The main limitation for performing studies with solid p‐H_2_ relates to the low temperatures (<4.0 K) required to prepare and maintain these matrices stable during the experiment. The wider availability of closed‐cycle helium cryostats operating at 3 K have facilitated the use of p‐H_2_ as a matrix material, which is nowadays common for matrix isolation IR studies resulting in high‐resolution spectra.^[^ 16, 17 ^]^ In some cases, the resolution of spectra recorded in the gas phase is exceeded.^[^ 18 ^]^ The softness of solid p‐H_2_ together with its small molecular size prevents this matrix material from suffering the cage effect, which is usually present in rigid noble gas matrices.^[^ 13 ^]^ Typically, in photolysis experiments, fragments remain within the same matrix cage, favoring radical–radical recombination reactions. Therefore, the photolysis yields in p‐H_2_ are consistently higher than in other matrices due to the diminished cage effect.^[^ 19 ^]^ To the best of our knowledge, matrix isolation EPR experimental setups operating below 5 K do not exist so far. Reasons might be technical difficulties, including the magnetic field or space limitations due to the small resonance cavity of the EPR spectrometer. Therefore, the available EPR data in p‐H_2_ in the literature is very scarce and reduced to very small radicals such as hydrogen^[^ 20, 21, 22 ^]^ and deuterium,^[^ 22 ^]^ as well as methyl radicals^[^ 23 ^]^ condensed into a plate cooled by liquid helium.

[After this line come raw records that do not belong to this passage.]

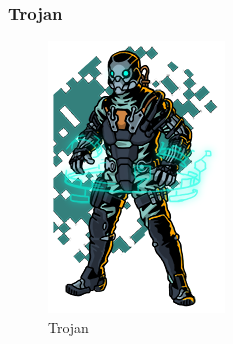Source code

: \documentclass[11pt]{article} %
\begin{document}
\subsubsection{Trojan}

\newpage

\begin{figure}[!htp]
\centering
\includegraphics[scale=0.5]{res/characters/Trojan.png}
\caption{Trojan}
\label{Trojan}
\end{figure}
\end{document}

Here we present our new matrix isolation continuous wave (CW) EPR experimental setup with a powerful closed‐cycle helium cryostat, which operates at 2.5 K and is almost free of vibrations (a detailed description and a schematic drawing of the setup are provided in the Supporting Information). This low‐temperature environment allows us to conduct matrix isolation EPR experiments in hydrogen matrices in a more economic and sustainable fashion. As proof of principle, we studied the 2,2,6,6‐tetramethyl‐1‐piperidinyloxyl radical (TEMPO) in argon and p‐H_2_ matrices, respectively. The benefits of p‐H_2_ in EPR spectroscopy become even clearer by the characterization of a P‐centered mono‐radical showing nuclear‐spin interactions with several hydrogen nuclei, which we prepared by in situ photolysis of the corresponding phosphorus iodide.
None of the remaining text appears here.